Just to be clear...regex .*Dog.* would take

Cat
Dog
My Dog
Her Dog
Mouse

and return

Cat
Dog
::::: Pattern .*Dog.* repeats 2 more times.
Mouse


#!/usr/bin/env python
#

import re
import types

def remove_repeats (l_string, l_regex):
   """Take a string, remove similar lines and replace with a summary message.

   l_regex accepts strings and tuples.
   """

   # Convert string to tuple.
   if type(l_regex) == types.StringType:
      l_regex = l_regex,


   for t in l_regex:
      r = ''
      p = ''
      for l in l_string.splitlines(True):
         if l.startswith('::::: Pattern'):
            r = r + l
         else:
            if re.search(t, l): # If line matches regex.
                m += 1
                if m == 1: # If this is first match in a set of lines add line to file.
                   r = r + l
                elif m > 1: # Else update the message string.
                   p = "::::: Pattern '" + t + "' repeats " + str(m-1) +  ' more times.\n'
            else:
                if p: # Write the message string if it has value.
                   r = r + p
                   p = ''
                m = 0
                r = r + l

      if p: # Write the message if loop ended in a pattern.
          r = r + p
          p = ''

      l_string = r # Reset string to modified string.

   return l_string


Asked by: Stella822 | Posted: 28-01-2022






Answer 1

The rematcher function seems to do what you want:

def rematcher(re_str, iterable):

    matcher= re.compile(re_str)
    in_match= 0
    for item in iterable:
        if matcher.match(item):
            if in_match == 0:
                yield item
            in_match+= 1
        else:
            if in_match > 1:
                yield "%s repeats %d more times\n" % (re_str, in_match-1)
            in_match= 0
            yield item
    if in_match > 1:
        yield "%s repeats %d more times\n" % (re_str, in_match-1)

import sys, re

for line in rematcher(".*Dog.*", sys.stdin):
    sys.stdout.write(line)

EDIT

In your case, the final string should be:

final_string= '\n'.join(rematcher(".*Dog.*", your_initial_string.split("\n")))

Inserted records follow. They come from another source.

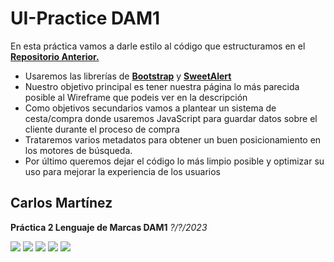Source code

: # UI-Practice DAM1
En esta práctica vamos a darle estilo al código que estructuramos en el <a href="https://github.com/marselo-4/LlenguatgeMarques-DAM1"><b>Repositorio Anterior.</b></a> 
- Usaremos las librerías de <a href="https://getbootstrap.com"><b>Bootstrap</b></a> y <a href="https://sweetalert2.github.io"><b>SweetAlert</b></a>
- Nuestro objetivo principal es tener nuestra página lo más parecida posible al Wireframe que podeis ver en la descripción
- Como objetivos secundarios vamos a plantear un sistema de cesta/compra donde usaremos JavaScript para guardar datos sobre el cliente durante el proceso de compra
- Trataremos varios metadatos para obtener un buen posicionamiento en los motores de búsqueda.
- Por último queremos dejar el código lo más limpio posible y optimizar su uso para mejorar la experiencia de los usuarios

<h2>Carlos Martínez</h2>
<p><b>Práctica 2 Lenguaje de Marcas DAM1</b> <i>?/?/2023</i></p>

![](https://i.imgur.com/J94qQ0o.png)
![](https://i.imgur.com/OVMmyav.png)
![](https://i.imgur.com/jloXBEV.png)
![](https://i.imgur.com/1NoLH8u.png)
![](https://i.imgur.com/jmVVSfm.png)
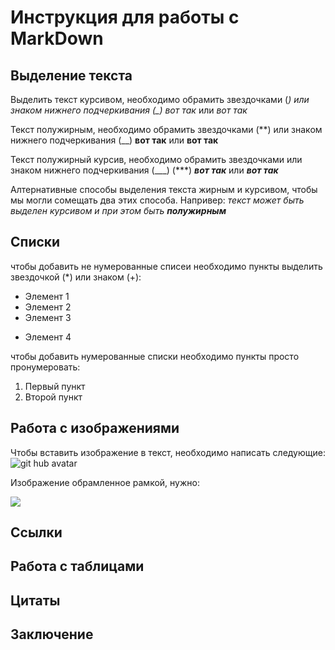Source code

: # Инструкция для работы с MarkDown

## Выделение текста

Выделить текст курсивом, необходимо обрамить звездочками (*) или знаком нижнего подчеркивания (_) вот так* или _вот так_

Текст полужирным, необходимо обрамить звездочками (**) или знаком нижнего подчеркивания (__)  **вот так** или __вот так__

Текст полужирный курсив, необходимо обрамить звездочками или знаком нижнего подчеркивания (___)  (***) ***вот так*** или ___вот так___

Алтернативные способы выделения текста жирным и курсивом, чтобы мы могли сомещать два этих способа. 
Напривер: _текст может быть выделен курсивом и при этом быть **полужирным**_

## Списки


чтобы добавить не нумерованные списеи необходимо пункты выделить звездочкой (*) или знаком (+):
* Элемент 1
* Элемент 2
* Элемент 3
+ Элемент 4

чтобы добавить нумерованные списки необходимо пункты просто пронумеровать:
1. Первый пункт
2. Второй пункт


## Работа с изображениями

Чтобы вставить изображение в текст, необходимо написать следующие:
![git hub avatar](./img/ava.png)

Изображение обрамленное рамкой, нужно:

<kbd>
    <img src= ./img/ava.png/>
</kbd>

## Ссылки

## Работа с таблицами

## Цитаты

## Заключение
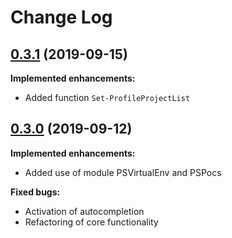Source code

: # Change Log

## [0.3.1](https://github.com/wbrandenburger/SCiProfile/tree/0.3.1) (2019-09-15)

**Implemented enhancements:**

- Added function `Set-ProfileProjectList`

## [0.3.0](https://github.com/wbrandenburger/SCiProfile/tree/0.3.0) (2019-09-12)

**Implemented enhancements:**

- Added use of module PSVirtualEnv and PSPocs

**Fixed bugs:**

- Activation of autocompletion
- Refactoring of core functionality

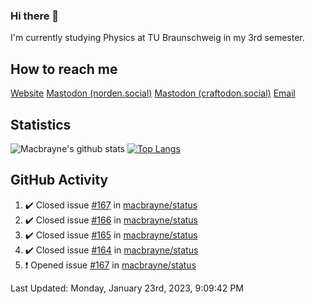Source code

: ### Hi there 👋
I'm currently studying Physics at TU Braunschweig in my 3rd semester.

## How to reach me
[Website](https://florentin-schleuss.de)
<a rel="me" href="https://norden.social/@florentin">Mastodon (norden.social)</a>
<a rel="me" href="https://craftodon.social/@frodolon">Mastodon (craftodon.social)</a>
[Email](mailto:hello@macbrayne.de)

## Statistics
![Macbrayne's github stats](https://github-readme-stats.vercel.app/api?username=macbrayne&count_private=true&show_icons=true&hide_rank=true&custom_title=macbrayne's%20GitHub%20Stats)
[![Top Langs](https://github-readme-stats.vercel.app/api/top-langs/?username=macbrayne&exclude_repo=liftron&layout=compact)](https://github.com/anuraghazra/github-readme-stats)
## GitHub Activity

<!--RECENT_ACTIVITY:start-->
1. ✔️ Closed issue [#167](https://github.com/macbrayne/status/issues/167) in [macbrayne/status](https://github.com/macbrayne/status)
2. ✔️ Closed issue [#166](https://github.com/macbrayne/status/issues/166) in [macbrayne/status](https://github.com/macbrayne/status)
3. ✔️ Closed issue [#165](https://github.com/macbrayne/status/issues/165) in [macbrayne/status](https://github.com/macbrayne/status)
4. ✔️ Closed issue [#164](https://github.com/macbrayne/status/issues/164) in [macbrayne/status](https://github.com/macbrayne/status)
5. ❗️ Opened issue [#167](https://github.com/macbrayne/status/issues/167) in [macbrayne/status](https://github.com/macbrayne/status)
<!--RECENT_ACTIVITY:end-->

<!--RECENT_ACTIVITY:last_update-->
Last Updated: Monday, January 23rd, 2023, 9:09:42 PM
<!--RECENT_ACTIVITY:last_update_end-->


<!--
**macbrayne/macbrayne** is a ✨ _special_ ✨ repository because its `README.md` (this file) appears on your GitHub profile.

Here are some ideas to get you started:

- 🔭 I’m currently working on ...
- 🌱 I’m currently learning ...
- 👯 I’m looking to collaborate on ...
- 🤔 I’m looking for help with ...
- 💬 Ask me about ...
- 📫 How to reach me: ...
- 😄 Pronouns: ...
- ⚡ Fun fact: ...
-->
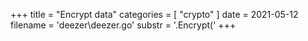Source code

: +++
title = "Encrypt data"
categories = [ "crypto" ]
date = 2021-05-12
filename = 'deezer\deezer.go'
substr = '.Encrypt('
+++
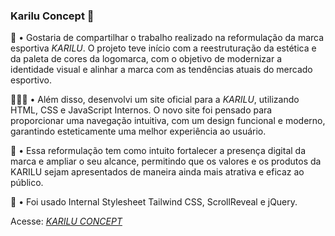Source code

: 
### Karilu Concept 💫
👕 • Gostaria de compartilhar o trabalho realizado na reformulação da marca esportiva <em>KARILU</em>. O projeto teve início com a reestruturação da estética e da paleta de cores da logomarca, com o objetivo de modernizar a identidade visual e alinhar a marca com as tendências atuais do mercado esportivo. <br>

👨🏽‍💻 • Além disso, desenvolvi um site oficial para a <em>KARILU</em>, utilizando HTML, CSS e JavaScript Internos. O novo site foi pensado para proporcionar uma navegação intuitiva, com um design funcional e moderno, garantindo esteticamente uma melhor experiência ao usuário. <br>

🌟 • Essa reformulação tem como intuito fortalecer a presença digital da marca e ampliar o seu alcance, permitindo que os valores e os produtos da KARILU sejam apresentados de maneira ainda mais atrativa e eficaz ao público. <br>

📃 • Foi usado Internal Stylesheet Tailwind CSS, ScrollReveal e jQuery.

Acesse: <a href="https://karilu-concept.vercel.app/#"><em>KARILU CONCEPT<em></a>

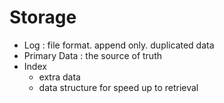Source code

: # Storage

* Log : file format. append only. duplicated data
* Primary Data : the source of truth
* Index
	* extra data
	* data structure for speed up to retrieval
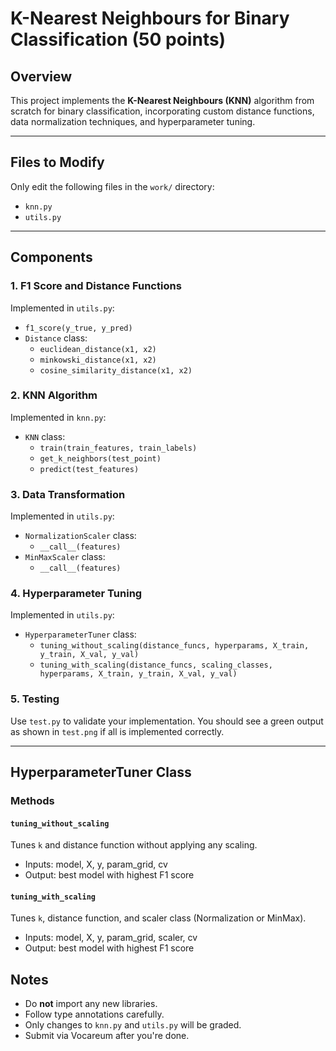 # K-Nearest Neighbours for Binary Classification (50 points)

## Overview
This project implements the **K-Nearest Neighbours (KNN)** algorithm from scratch for binary classification, incorporating custom distance functions, data normalization techniques, and hyperparameter tuning.

---

## Files to Modify
Only edit the following files in the `work/` directory:
- `knn.py`
- `utils.py`

---

## Components

### 1. F1 Score and Distance Functions
Implemented in `utils.py`:
- `f1_score(y_true, y_pred)`
- `Distance` class:
  - `euclidean_distance(x1, x2)`
  - `minkowski_distance(x1, x2)`
  - `cosine_similarity_distance(x1, x2)`

### 2. KNN Algorithm
Implemented in `knn.py`:
- `KNN` class:
  - `train(train_features, train_labels)`
  - `get_k_neighbors(test_point)`
  - `predict(test_features)`

### 3. Data Transformation
Implemented in `utils.py`:
- `NormalizationScaler` class:
  - `__call__(features)`
- `MinMaxScaler` class:
  - `__call__(features)`

### 4. Hyperparameter Tuning
Implemented in `utils.py`:
- `HyperparameterTuner` class:
  - `tuning_without_scaling(distance_funcs, hyperparams, X_train, y_train, X_val, y_val)`
  - `tuning_with_scaling(distance_funcs, scaling_classes, hyperparams, X_train, y_train, X_val, y_val)`

### 5. Testing
Use `test.py` to validate your implementation. You should see a green output as shown in `test.png` if all is implemented correctly.

---

## HyperparameterTuner Class

### Methods

#### `tuning_without_scaling`
Tunes `k` and distance function without applying any scaling.
- Inputs: model, X, y, param_grid, cv
- Output: best model with highest F1 score

#### `tuning_with_scaling`
Tunes `k`, distance function, and scaler class (Normalization or MinMax).
- Inputs: model, X, y, param_grid, scaler, cv
- Output: best model with highest F1 score


## Notes
- Do **not** import any new libraries.
- Follow type annotations carefully.
- Only changes to `knn.py` and `utils.py` will be graded.
- Submit via Vocareum after you're done.
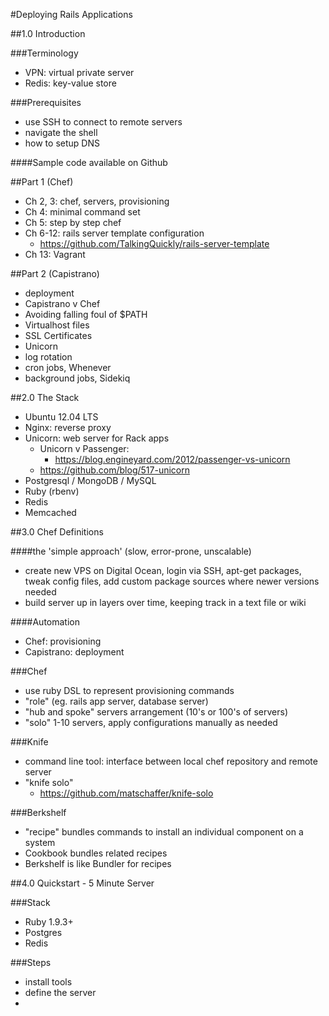 #Deploying Rails Applications

##1.0 Introduction

###Terminology
- VPN: virtual private server
- Redis: key-value store

###Prerequisites
- use SSH to connect to remote servers
- navigate the shell
- how to setup DNS

####Sample code available on Github

##Part 1 (Chef)
- Ch 2, 3: chef, servers, provisioning
- Ch 4: minimal command set
- Ch 5: step by step chef
- Ch 6-12: rails server template configuration
	- https://github.com/TalkingQuickly/rails-server-template
- Ch 13: Vagrant

##Part 2 (Capistrano)
- deployment
- Capistrano v Chef
- Avoiding falling foul of $PATH
- Virtualhost files
- SSL Certificates
- Unicorn
- log rotation
- cron jobs, Whenever
- background jobs, Sidekiq

##2.0 The Stack

- Ubuntu 12.04 LTS
- Nginx: reverse proxy
- Unicorn: web server for Rack apps
	- Unicorn v Passenger:
		- https://blog.engineyard.com/2012/passenger-vs-unicorn
	- https://github.com/blog/517-unicorn
- Postgresql / MongoDB / MySQL
- Ruby (rbenv)
- Redis
- Memcached

##3.0 Chef Definitions

####the 'simple approach' (slow, error-prone, unscalable)

- create new VPS on Digital Ocean, login via SSH, apt-get packages, tweak config files, add custom package sources where newer versions needed
- build server up in layers over time, keeping track in a text file or wiki

####Automation

- Chef: provisioning
- Capistrano: deployment

###Chef

- use ruby DSL to represent provisioning commands
- "role" (eg. rails app server, database server)
- "hub and spoke" servers arrangement (10's or 100's of servers)
- "solo" 1-10 servers, apply configurations manually as needed

###Knife

- command line tool: interface between local chef repository and remote server
- "knife solo"
	- https://github.com/matschaffer/knife-solo

###Berkshelf

- "recipe" bundles commands to install an individual component on a system
- Cookbook bundles related recipes
- Berkshelf is like Bundler for recipes

##4.0 Quickstart - 5 Minute Server

###Stack

- Ruby 1.9.3+
- Postgres
- Redis

###Steps

- install tools
- define the server
- 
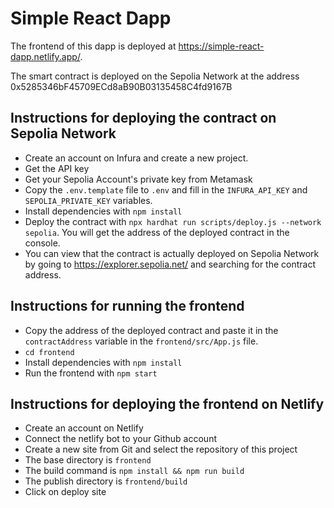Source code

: # Simple React Dapp
The frontend of this dapp is deployed at https://simple-react-dapp.netlify.app/.

The smart contract is deployed on the Sepolia Network at the address 0x5285346bF45709ECd8aB90B03135458C4fd9167B
## Instructions for deploying the contract on Sepolia Network
- Create an account on Infura and create a new project.
- Get the API key
- Get your Sepolia Account's private key from Metamask
- Copy the `.env.template` file to `.env` and fill in the `INFURA_API_KEY` and `SEPOLIA_PRIVATE_KEY` variables.
- Install dependencies with `npm install`
- Deploy the contract with `npx hardhat run scripts/deploy.js --network sepolia`. You will get the address of the deployed contract in the console.
- You can view that the contract is actually deployed on Sepolia Network by going to https://explorer.sepolia.net/ and searching for the contract address.

## Instructions for running the frontend
- Copy the address of the deployed contract and paste it in the `contractAddress` variable in the `frontend/src/App.js` file.
- `cd frontend`
- Install dependencies with `npm install`
- Run the frontend with `npm start`

## Instructions for deploying the frontend on Netlify
- Create an account on Netlify
- Connect the netlify bot to your Github account
- Create a new site from Git and select the repository of this project
- The base directory is `frontend`
- The build command is `npm install && npm run build`
- The publish directory is `frontend/build`
- Click on deploy site
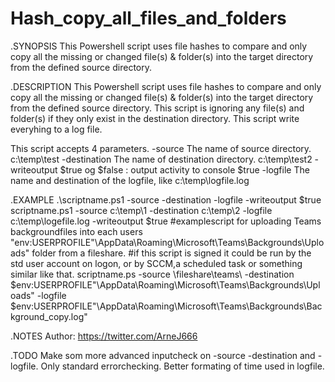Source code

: # Hash_copy_all_files_and_folders
.SYNOPSIS
This Powershell script uses file hashes to compare and only copy all the missing or changed file(s) & folder(s) into the target directory from the defined source directory. 

.DESCRIPTION
This Powershell script uses file hashes to compare and only copy all the missing or changed file(s) & folder(s) into the target directory from the defined source directory.
This script is ignoring any file(s) and folder(s) if they only exist in the destination directory.
This script write everyhing to a log file.

This script accepts 4 parameters.
 -source   The name of source directory. c:\temp\test
 -destination The name of destination directory.  c:\temp\test2
 -writeoutput $true og $false : output activity to console $true
 -logfile The name and destination of the logfile, like c:\temp\logfile.log

.EXAMPLE
.\scriptname.ps1 -source -destination -logfile -writeoutput $true
scriptname.ps1 -source c:\temp\1 -destination c:\temp\2 -logfile c:\temp\logefile.log -writeoutput $true
#examplescript for uploading Teams backgroundfiles into each users "env:USERPROFILE"\AppData\Roaming\Microsoft\Teams\Backgrounds\Uploads" folder from a fileshare. 
#if this script is signed it could be run by the std user account on logon, or by SCCM,a scheduled task or something similar like that.
scriptname.ps -source \\fileshare\teams\ -destination $env:USERPROFILE"\AppData\Roaming\Microsoft\Teams\Backgrounds\Uploads" -logfile $env:USERPROFILE"\AppData\Roaming\Microsoft\Teams\Backgrounds\Background_copy.log"

.NOTES
Author: https://twitter.com/ArneJ666 

.TODO
Make som more advanced inputcheck on -source -destination and -logfile. Only standard errorchecking.
Better formating of time used in logfile.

Answered by: Ryan382 | Posted: 01-03-2022



Answer 2

Updated your code to be a bit more effective

#!/usr/bin/env python
#

import re
import types

def remove_repeats (l_string, l_regex):
   """Take a string, remove similar lines and replace with a summary message.

   l_regex accepts strings/patterns or tuples of strings/patterns.
   """

   # Convert string/pattern to tuple.
   if not hasattr(l_regex, '__iter__'):
      l_regex = l_regex,

   ret = []
   last_regex = None
   count = 0

   for line in l_string.splitlines(True):
      if last_regex:
         # Previus line matched one of the regexes
         if re.match(last_regex, line):
            # This one does too
            count += 1
            continue  # skip to next line
         elif count > 1:
            ret.append("::::: Pattern %r repeats %d more times.\n" % (last_regex, count-1))
         count = 0
         last_regex = None

      ret.append(line)

      # Look for other patterns that could match
      for regex in l_regex:
         if re.match(regex, line):
            # Found one
            last_regex = regex
            count = 1
            break  # exit inner loop

   return ''.join(ret)

Answered by: Audrey683 | Posted: 01-03-2022



Answer 3

First, your regular expression will match more slowly than if you had left off the greedy match.

.*Dog.*

is equivalent to

Dog

but the latter matches more quickly because no backtracking is involved. The longer the strings, the more likely "Dog" appears multiple times and thus the more backtracking work the regex engine has to do. As it is, ".*D" virtually guarantees backtracking.

That said, how about:

#! /usr/bin/env python

import re            # regular expressions
import fileinput    # read from STDIN or file

my_regex = '.*Dog.*'
my_matches = 0

for line in fileinput.input():
    line = line.strip()

    if re.search(my_regex, line):
        if my_matches == 0:
            print(line)
        my_matches = my_matches + 1
    else:
        if my_matches != 0:
            print('::::: Pattern %s repeats %i more times.' % (my_regex, my_matches - 1))
        print(line)
        my_matches = 0

It's not clear what should happen with non-neighboring matches.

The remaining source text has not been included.